Our passengers can create a personal Happywhale account and upload their photos (as many as possible) to the site, including the name of the vessel the whale was viewed from and the precise GPS location.
Due to their unique markings, they can be identified and recognized, allowing scientists to track each individual around the globe. This study helps to expand our scientific knowledge of whales’ behaviour and distribution.
Fjordphyto - Phytoplankton Sampling
Phytoplankton are the sea’s most important inhabitants and underpins the marine food chain. It accounts for 50% of all the photosynthesis on earth and every second lungful of the oxygen we inhale was created by phytoplankton.
Since numbers have reduced by 40% in the last 50 years, it is vital to understand how melted glacial water influences and changes the population of phytoplankton in fjords along the west Antarctic Peninsula, and what impact this might have on the polar coastal ecosystem.
Our passengers will collect phytoplankton as they visit various fjords throughout the austral summer. These samples contribute to the PhD projects of two graduate students. The processed data and will be sent to the expedition team and can be discussed during lectures onboard.
To participate in the study, you don’t need to be in Antarctica! This is the only study our passengers can get involved with from anywhere in the world! Research has shown that in some regions, penguin populations are in decline; but why?
Scientists have places time-lapse cameras around different penguin colonies across Antarctica and we encourage our travelers to count penguins to help understand the penguin population changed, and changes in their survival rates and timing of breeding.
These cameras take many images each day, recording the numbers of penguins. Counting them helps scientists to process the vast amount of data.
Sea Ice Observation for ICE WATCH
Ice Watch is often performed in regions infested with sea ice, where the ice morphology is characterized by a set of visual observations.
Our passengers will observe the age, type, and topography of sea ice and help to better understand the progression of the melt of sea ice in summer.
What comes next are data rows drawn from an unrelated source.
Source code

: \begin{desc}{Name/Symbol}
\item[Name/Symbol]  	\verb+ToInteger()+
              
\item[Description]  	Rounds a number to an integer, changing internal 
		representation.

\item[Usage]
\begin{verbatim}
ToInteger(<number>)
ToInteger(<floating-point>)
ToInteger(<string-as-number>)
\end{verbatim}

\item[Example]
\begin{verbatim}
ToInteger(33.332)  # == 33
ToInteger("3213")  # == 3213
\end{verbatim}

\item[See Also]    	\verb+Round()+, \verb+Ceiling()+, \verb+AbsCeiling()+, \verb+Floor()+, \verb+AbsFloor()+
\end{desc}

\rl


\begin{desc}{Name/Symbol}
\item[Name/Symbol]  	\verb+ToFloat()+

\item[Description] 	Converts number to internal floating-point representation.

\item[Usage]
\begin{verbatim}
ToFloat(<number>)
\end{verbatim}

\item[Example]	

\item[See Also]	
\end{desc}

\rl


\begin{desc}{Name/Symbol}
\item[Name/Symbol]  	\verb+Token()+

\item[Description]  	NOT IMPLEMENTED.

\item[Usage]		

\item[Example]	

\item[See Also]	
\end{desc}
The observations will be submitted to the open-source Ice Watch ASSIST Data Network.
NASA’s Globe Observer - Cloud Observations
Clouds affect how much sunlight the earth absorbs and how much heat escapes back into space. While NASA can successfully survey clouds from above, it is impossible for them to see the cloud from below. This where our passengers come in!
By observing and recording cloud cover timed to NASA satellite fly-overs, w help scientists to understand how surface and air temperature are affected by cloud covers and how clouds respond to climate change.
By conducting bird surveys while at sea or onshore, we can help scientists begin to understand mesoscale (within tens of kilometres) seabird distribution patterns and habitat usage in the Southern Ocean. Additionally, the necessary conservation measures can be identified.
Our passengers will be working in small groups with an ornithologist, being out on the deck counting and identifying the various bird flying around the ship.
Secchi Disk: Study of Marine Phytoplankton
Climate change is threatening the phytoplankton that underpins the marine food chain. Hence, understanding its distribution, composition, and abundance is important. This project supports the Secchi Disk Foundation and is named after the white disk developed in 1865 by the Pope’s astronomer Petro Angelo Secchi to measure the clarity of the seawater.
A Secchi Disk will be used to record the Secchi Depth and will be lowered vertically into the seawater from the zodiac. This study offers participants a unique insight into the marine food chain.